Data Movement in Big Data space through Azure Data Factory

By Harish Kumar Agarwal Senior Program Manager

Data Movement in Big Data space through Azure Data Factory • 2 min read

Posted on September 1, 2015
2 min read

Azure Data Factory provides a globally deployed service to support data movement across a variety of data stores. Azure Data Factory also has built-in support for securely moving data between on premise locations and cloud. The intent is to solve the data ingestion, movement and publish needs for your big data and advanced analytics scenarios.

Azure Data Factory connects to the following data stores:

Azure Blob
Azure Table
Azure SQL Database
Azure DocumentDB
SQL Server on IaaS
On-premises SQL Server
On-premises File System
On-premises Oracle Database
On-premises MySQL Database
On-premises DB2 Database
On-premises Teradata Database
On-premises Sybase Database
On-premises PostgreSQL Database
On-premises HDFS
Generic OData data store
Generic ODBC data store
Generic Web data store

We are looking to add connectivity to many more data stores, at a rapid pace, on a continuous basis. In the interim, you may use the .Net Activity to execute your own code in Azure Data Factory to connect to a data store of your choice.

Data movement in Azure Data Factory is surfaced through the Copy activity. This activity copies data from one data store to another. Copying is done in a batch mechanism as per the frequency and schedule defined. This leverages a globally deployed footprint underneath in order to efficiently copy data. This managed service safeguards against transient issues across a variety of data sources while also ensuring data is moved in a secure mechanism.

When moving data to/from an on-premises data store, a data management gateway is leveraged. Data management gateway is an agent you can install on-premises (behind a firewall) to enable hybrid data pipelines. It manages access to the on-premise data securely and enables seamless data movement between on-premise data stores.

A few of the other interesting functionalities include:

Data can be structured, semi-structured or unstructured for data movement to occur
For file based data stores:
- A variety of file formats such as binary, Text (CSV/TSV) and Avro are supported
- Encoding such as UTF-8, UTF- 16, gb2312, etc. can be selected specifically for Text format
- Three compression codecs – GZip, Deflate and BZip2 can be used to compress data if needed; the source and sink can use different compression algorithms
Columns of data from source can be skipped or mapped to specific columns in the sink during data movement
Type conversions: Different data stores have different native type systems. The copy activity performs automatic type conversions from source types to sink types. First, it converts the native source type to the corresponding .Net type. Then, it converts the .Net type to the corresponding native sink type. You will find the mapping for a given native type system to .NET for the data store in the respective data store connector articles. You can use these mappings to determine appropriate types while creating your tables to ensure the right conversions are performed during data movement.
When populating select relational stores, stored procedures can be invoked in order to execute custom logic during data movement to insert data into multiple tables simultaneously or overwrite/upsert
Repeatability mechanisms have been provided to ensure the re-run of copy activity does not produce redundant or incorrect data.

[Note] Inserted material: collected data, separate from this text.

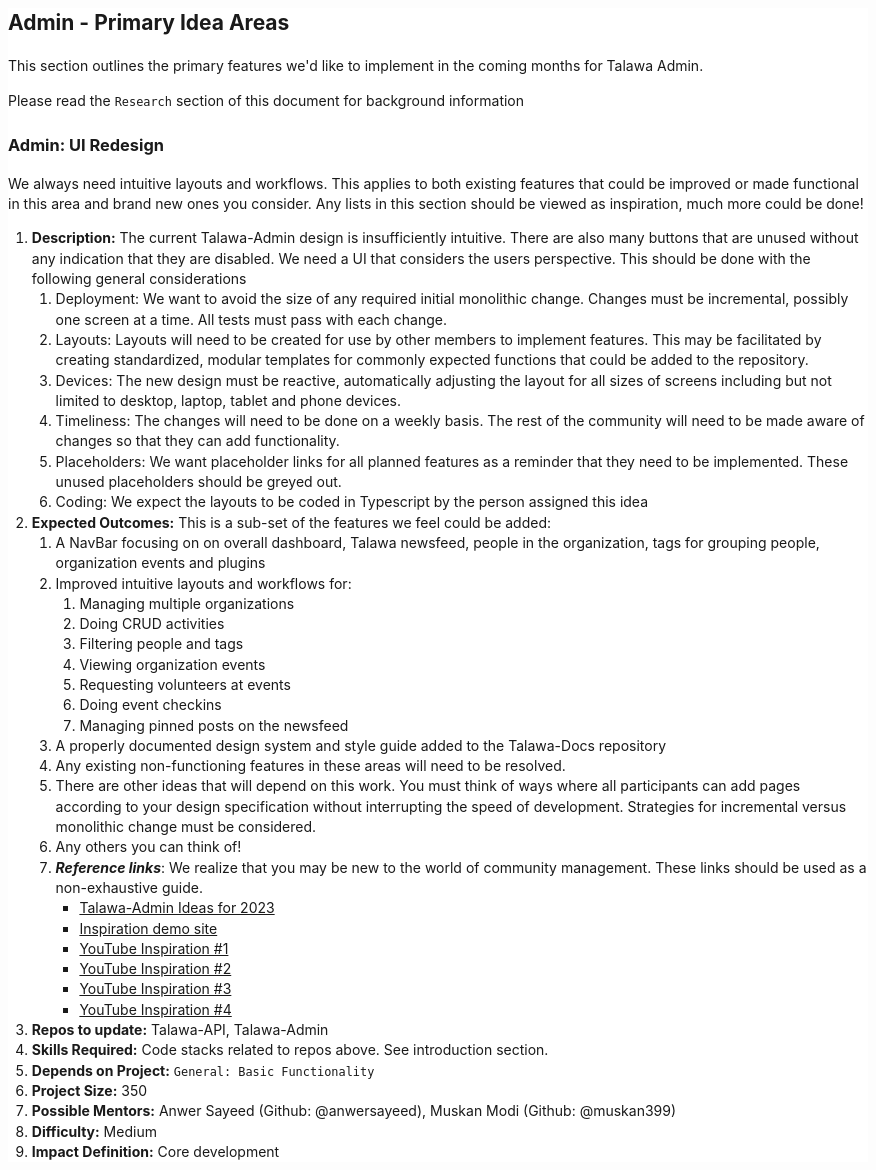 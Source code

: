 ## Admin - Primary Idea Areas

This section outlines the primary features we'd like to implement in the coming months for Talawa Admin.

Please read the `Research` section of this document for background information

### Admin: UI Redesign

We always need intuitive layouts and workflows. This applies to both existing features that could be improved or made functional in this area and brand new ones you consider. Any lists in this section should be viewed as inspiration, much more could be done!

1. **Description:** The current Talawa-Admin design is insufficiently intuitive. There are also many buttons that are unused without any indication that they are disabled. We need a UI that considers the users perspective. This should be done with the following general considerations
   1. Deployment: We want to avoid the size of any required initial monolithic change. Changes must be incremental, possibly one screen at a time. All tests must pass with each change.
   1. Layouts: Layouts will need to be created for use by other members to implement features. This may be facilitated by creating standardized, modular templates for commonly expected functions that could be added to the repository.
   1. Devices: The new design must be reactive, automatically adjusting the layout for all sizes of screens including but not limited to desktop, laptop, tablet and phone devices.
   1. Timeliness: The changes will need to be done on a weekly basis. The rest of the community will need to be made aware of changes so that they can add functionality.
   1. Placeholders: We want placeholder links for all planned features as a reminder that they need to be implemented. These unused placeholders should be greyed out.
   1. Coding: We expect the layouts to be coded in Typescript by the person assigned this idea
1. **Expected Outcomes:** This is a sub-set of the features we feel could be added:
   1. A NavBar focusing on on overall dashboard, Talawa newsfeed, people in the organization, tags for grouping people, organization events and plugins
   1. Improved intuitive layouts and workflows for:
       1. Managing multiple organizations
       1. Doing CRUD activities 
       1. Filtering people and tags
       1. Viewing organization events
       1. Requesting volunteers at events
       1. Doing event checkins
       1. Managing pinned posts on the newsfeed
   1. A properly documented design system and style guide added to the Talawa-Docs repository
   1. Any existing non-functioning features in these areas will need to be resolved.
   1. There are other ideas that will depend on this work. You must think of ways where all participants can add pages according to your design specification without interrupting the speed of development. Strategies for incremental versus monolithic change must be considered.
   1. Any others you can think of!   
   1. _**Reference links**_: We realize that you may be new to the world of community management. These links should be used as a non-exhaustive guide.
      - [Talawa-Admin Ideas for 2023](https://www.youtube.com/watch?v=GbUFB5V_1uM)
      - [Inspiration demo site](https://www.breezechms.com/)
      - [YouTube Inspiration #1](https://www.youtube.com/@breezechms/videos)
      - [YouTube Inspiration #2](https://www.youtube.com/@ChurchTracSoftware/videos)
      - [YouTube Inspiration #3](https://www.youtube.com/@faithteams)
      - [YouTube Inspiration #4](https://www.youtube.com/watch?v=pK4R2-8iPJE)
1. **Repos to update:** Talawa-API, Talawa-Admin
1. **Skills Required:** Code stacks related to repos above. See introduction section.
1. **Depends on Project:** `General: Basic Functionality`
1. **Project Size:** 350
1. **Possible Mentors:** Anwer Sayeed (Github: @anwersayeed), Muskan Modi (Github: @muskan399)
1. **Difficulty:** Medium
1. **Impact Definition:** Core development
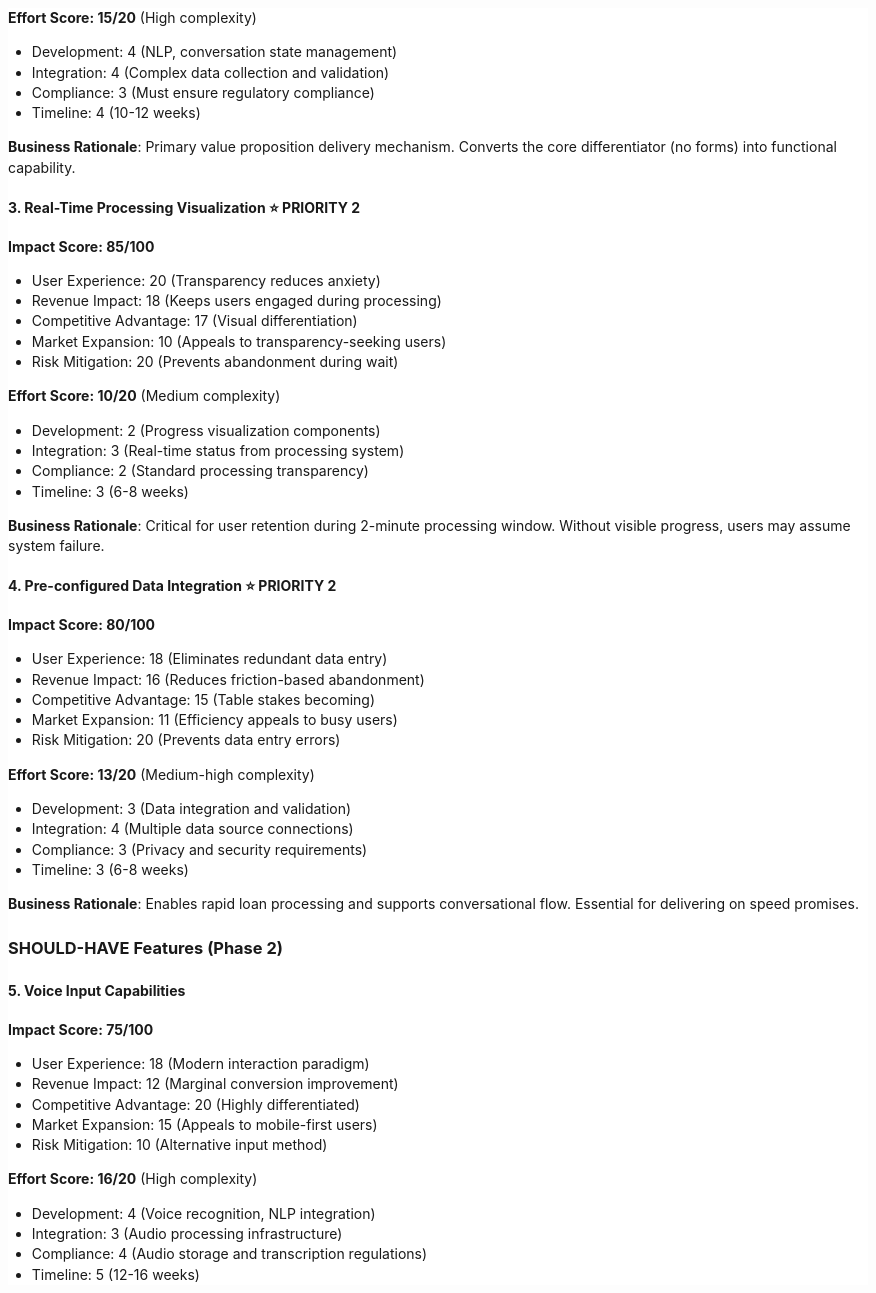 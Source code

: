 **Effort Score: 15/20** (High complexity)
- Development: 4 (NLP, conversation state management)
- Integration: 4 (Complex data collection and validation)
- Compliance: 3 (Must ensure regulatory compliance)
- Timeline: 4 (10-12 weeks)

**Business Rationale**: Primary value proposition delivery mechanism. Converts the core differentiator (no forms) into functional capability.

#### 3. Real-Time Processing Visualization ⭐ PRIORITY 2
**Impact Score: 85/100**
- User Experience: 20 (Transparency reduces anxiety)
- Revenue Impact: 18 (Keeps users engaged during processing)
- Competitive Advantage: 17 (Visual differentiation)
- Market Expansion: 10 (Appeals to transparency-seeking users)
- Risk Mitigation: 20 (Prevents abandonment during wait)

**Effort Score: 10/20** (Medium complexity)
- Development: 2 (Progress visualization components)
- Integration: 3 (Real-time status from processing system)
- Compliance: 2 (Standard processing transparency)
- Timeline: 3 (6-8 weeks)

**Business Rationale**: Critical for user retention during 2-minute processing window. Without visible progress, users may assume system failure.

#### 4. Pre-configured Data Integration ⭐ PRIORITY 2
**Impact Score: 80/100**
- User Experience: 18 (Eliminates redundant data entry)
- Revenue Impact: 16 (Reduces friction-based abandonment)
- Competitive Advantage: 15 (Table stakes becoming)
- Market Expansion: 11 (Efficiency appeals to busy users)
- Risk Mitigation: 20 (Prevents data entry errors)

**Effort Score: 13/20** (Medium-high complexity)
- Development: 3 (Data integration and validation)
- Integration: 4 (Multiple data source connections)
- Compliance: 3 (Privacy and security requirements)
- Timeline: 3 (6-8 weeks)

**Business Rationale**: Enables rapid loan processing and supports conversational flow. Essential for delivering on speed promises.

### SHOULD-HAVE Features (Phase 2)

#### 5. Voice Input Capabilities
**Impact Score: 75/100**
- User Experience: 18 (Modern interaction paradigm)
- Revenue Impact: 12 (Marginal conversion improvement)
- Competitive Advantage: 20 (Highly differentiated)
- Market Expansion: 15 (Appeals to mobile-first users)
- Risk Mitigation: 10 (Alternative input method)

**Effort Score: 16/20** (High complexity)
- Development: 4 (Voice recognition, NLP integration)
- Integration: 3 (Audio processing infrastructure)
- Compliance: 4 (Audio storage and transcription regulations)
- Timeline: 5 (12-16 weeks)
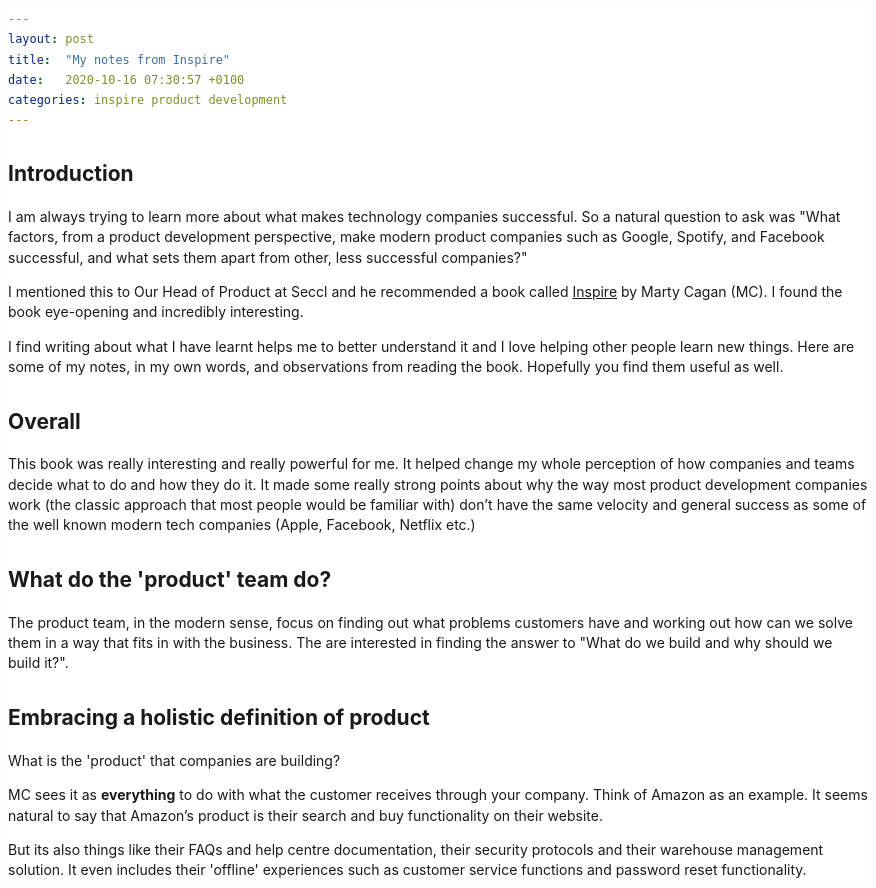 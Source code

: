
 ```yaml
---
layout: post
title:  "My notes from Inspire"
date:   2020-10-16 07:30:57 +0100
categories: inspire product development
---
```


## Introduction

I am always trying to learn more about what makes technology companies successful. So a natural question to ask was
"What factors, from a product development perspective, make modern product companies such as Google, Spotify, and Facebook successful, and what sets them
apart from other, less successful companies?"

I mentioned this to Our Head of Product at Seccl and he recommended a book called [Inspire](https://www.amazon.co.uk/Inspired-Create-Tech-Products-Customers/dp/1119387507/ref=asc_df_1119387507/?tag=googshopuk-21&linkCode=df0&hvadid=310865071345&hvpos=&hvnetw=g&hvrand=4366418849702604076&hvpone=&hvptwo=&hvqmt=&hvdev=c&hvdvcmdl=&hvlocint=&hvlocphy=9044965&hvtargid=pla-387522764878&psc=1&th=1&psc=1)
by Marty Cagan (MC). 
I found the book eye-opening and incredibly interesting.

I find writing about what I have learnt helps
me to better understand it and I love helping other people learn new things. Here are some of my notes, in my own words,
and observations from reading the book. Hopefully you find them useful as well. 

## Overall
This book was really interesting and really powerful for me. It helped change my whole perception 
of how companies and teams decide what to do and how they do it. It made some really strong points about why the way most
product development companies work (the classic approach that most people would be familiar with)
don’t have the same velocity and general success as some of the well known modern tech companies (Apple, Facebook, Netflix etc.)

## What do the 'product' team do?
The product team, in the modern sense, focus on finding out what problems customers have and working out how can we solve them in a way that
fits in with the business. The are interested in finding the answer to "What do we build and why should we build it?".

## Embracing a holistic definition of product
What is the 'product' that companies are building? 

MC sees it as **everything** to do with what the customer receives through your company. 
Think of Amazon as an example. It seems natural to say that Amazon’s product is their search and buy functionality on their website.

But its also things like their FAQs and help centre documentation, their security protocols and their warehouse management solution. It even includes
their 'offline' experiences such as customer service functions and password reset functionality. 
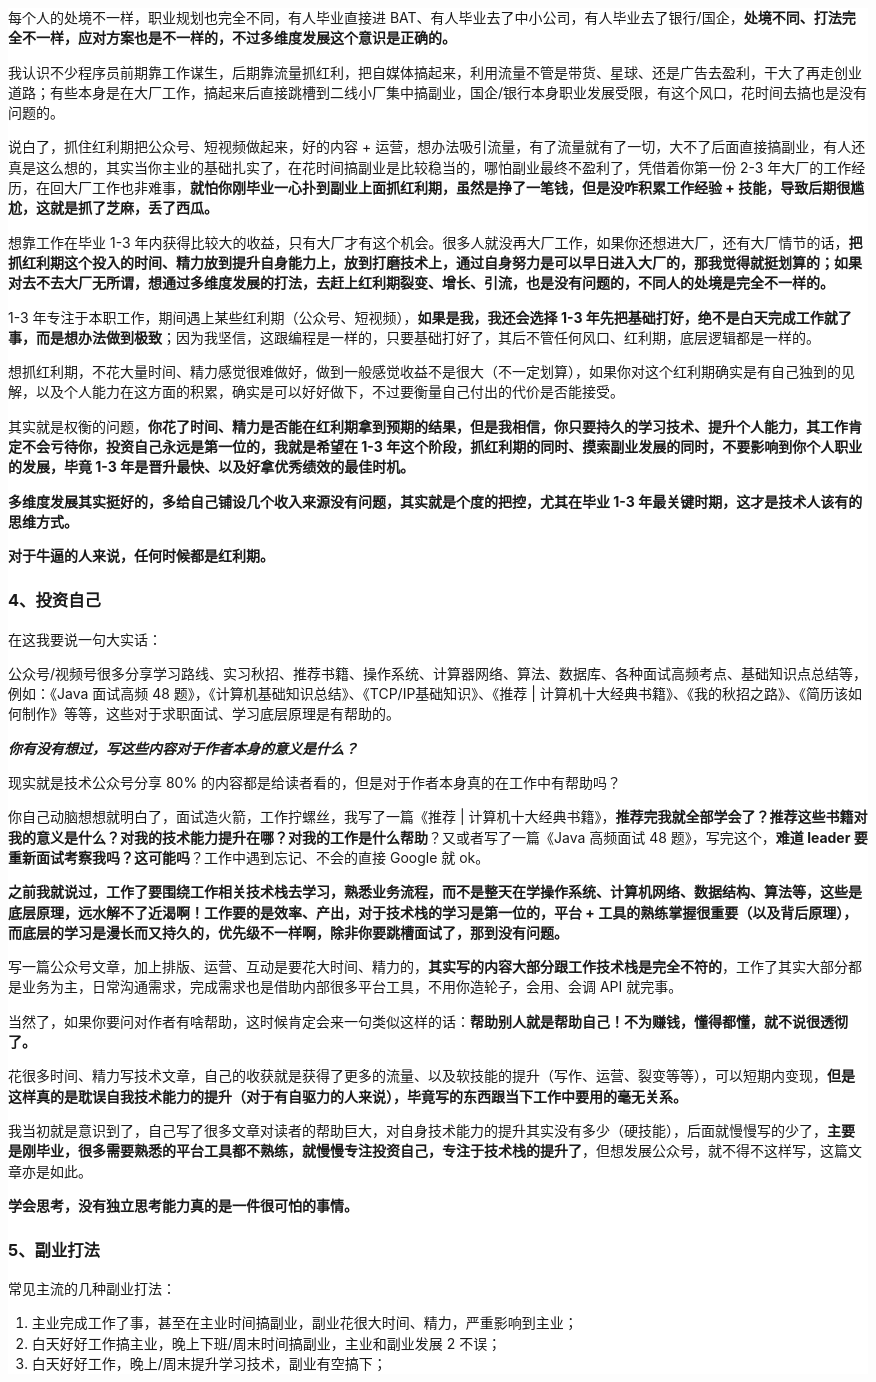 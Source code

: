 每个人的处境不一样，职业规划也完全不同，有人毕业直接进 BAT、有人毕业去了中小公司，有人毕业去了银行/国企，**处境不同、打法完全不一样，应对方案也是不一样的，不过多维度发展这个意识是正确的。**

我认识不少程序员前期靠工作谋生，后期靠流量抓红利，把自媒体搞起来，利用流量不管是带货、星球、还是广告去盈利，干大了再走创业道路；有些本身是在大厂工作，搞起来后直接跳槽到二线小厂集中搞副业，国企/银行本身职业发展受限，有这个风口，花时间去搞也是没有问题的。

说白了，抓住红利期把公众号、短视频做起来，好的内容 + 运营，想办法吸引流量，有了流量就有了一切，大不了后面直接搞副业，有人还真是这么想的，其实当你主业的基础扎实了，在花时间搞副业是比较稳当的，哪怕副业最终不盈利了，凭借着你第一份 2-3 年大厂的工作经历，在回大厂工作也非难事，**就怕你刚毕业一心扑到副业上面抓红利期，虽然是挣了一笔钱，但是没咋积累工作经验 + 技能，导致后期很尴尬，这就是抓了芝麻，丢了西瓜。**

想靠工作在毕业 1-3 年内获得比较大的收益，只有大厂才有这个机会。很多人就没再大厂工作，如果你还想进大厂，还有大厂情节的话，**把抓红利期这个投入的时间、精力放到提升自身能力上，放到打磨技术上，通过自身努力是可以早日进入大厂的，那我觉得就挺划算的；如果对去不去大厂无所谓，想通过多维度发展的打法，去赶上红利期裂变、增长、引流，也是没有问题的，不同人的处境是完全不一样的。**

1-3 年专注于本职工作，期间遇上某些红利期（公众号、短视频），**如果是我，我还会选择 1-3 年先把基础打好，绝不是白天完成工作就了事，而是想办法做到极致**；因为我坚信，这跟编程是一样的，只要基础打好了，其后不管任何风口、红利期，底层逻辑都是一样的。

想抓红利期，不花大量时间、精力感觉很难做好，做到一般感觉收益不是很大（不一定划算），如果你对这个红利期确实是有自己独到的见解，以及个人能力在这方面的积累，确实是可以好好做下，不过要衡量自己付出的代价是否能接受。

其实就是权衡的问题，**你花了时间、精力是否能在红利期拿到预期的结果，但是我相信，你只要持久的学习技术、提升个人能力，其工作肯定不会亏待你，投资自己永远是第一位的，我就是希望在 1-3 年这个阶段，抓红利期的同时、摸索副业发展的同时，不要影响到你个人职业的发展，毕竟 1-3 年是晋升最快、以及好拿优秀绩效的最佳时机。**

**多维度发展其实挺好的，多给自己铺设几个收入来源没有问题，其实就是个度的把控，尤其在毕业 1-3 年最关键时期，这才是技术人该有的思维方式。**

**对于牛逼的人来说，任何时候都是红利期。**

### 4、投资自己

在这我要说一句大实话：

公众号/视频号很多分享学习路线、实习秋招、推荐书籍、操作系统、计算器网络、算法、数据库、各种面试高频考点、基础知识点总结等，例如：《Java 面试高频 48 题》，《计算机基础知识总结》、《TCP/IP基础知识》、《推荐 | 计算机十大经典书籍》、《我的秋招之路》、《简历该如何制作》等等，这些对于求职面试、学习底层原理是有帮助的。

***你有没有想过，写这些内容对于作者本身的意义是什么？***

现实就是技术公众号分享 80% 的内容都是给读者看的，但是对于作者本身真的在工作中有帮助吗？

你自己动脑想想就明白了，面试造火箭，工作拧螺丝，我写了一篇《推荐 | 计算机十大经典书籍》，**推荐完我就全部学会了？推荐这些书籍对我的意义是什么？对我的技术能力提升在哪？对我的工作是什么帮助**？又或者写了一篇《Java 高频面试 48 题》，写完这个，**难道 leader 要重新面试考察我吗？这可能吗**？工作中遇到忘记、不会的直接 Google 就 ok。

**之前我就说过，工作了要围绕工作相关技术栈去学习，熟悉业务流程，而不是整天在学操作系统、计算机网络、数据结构、算法等，这些是底层原理，远水解不了近渴啊！工作要的是效率、产出，对于技术栈的学习是第一位的，平台 + 工具的熟练掌握很重要（以及背后原理），而底层的学习是漫长而又持久的，优先级不一样啊，除非你要跳槽面试了，那到没有问题。**

写一篇公众号文章，加上排版、运营、互动是要花大时间、精力的，**其实写的内容大部分跟工作技术栈是完全不符的**，工作了其实大部分都是业务为主，日常沟通需求，完成需求也是借助内部很多平台工具，不用你造轮子，会用、会调 API 就完事。

当然了，如果你要问对作者有啥帮助，这时候肯定会来一句类似这样的话：**帮助别人就是帮助自己！不为赚钱，懂得都懂，就不说很透彻了。**

花很多时间、精力写技术文章，自己的收获就是获得了更多的流量、以及软技能的提升（写作、运营、裂变等等），可以短期内变现，**但是这样真的是耽误自我技术能力的提升（对于有自驱力的人来说），毕竟写的东西跟当下工作中要用的毫无关系。**

我当初就是意识到了，自己写了很多文章对读者的帮助巨大，对自身技术能力的提升其实没有多少（硬技能），后面就慢慢写的少了，**主要是刚毕业，很多需要熟悉的平台工具都不熟练，就慢慢专注投资自己，专注于技术栈的提升了**，但想发展公众号，就不得不这样写，这篇文章亦是如此。

**学会思考，没有独立思考能力真的是一件很可怕的事情。**

### 5、副业打法

常见主流的几种副业打法：

1. 主业完成工作了事，甚至在主业时间搞副业，副业花很大时间、精力，严重影响到主业；
2. 白天好好工作搞主业，晚上下班/周末时间搞副业，主业和副业发展 2 不误；
3. 白天好好工作，晚上/周末提升学习技术，副业有空搞下；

The net result is reliable, efficient, capability rich and cost-effective data movement via Azure Data Factory.

One can use this to:

Enable hybrid data movement between on-premise and Cloud and vice-versa
Load a data lake
Load a data warehouse
Lift and shift on-premise data analysis solution to Cloud

Learn more about data movement here. Give data movement in Azure Data Factory a try today, and let us know what you think on the feedback forum.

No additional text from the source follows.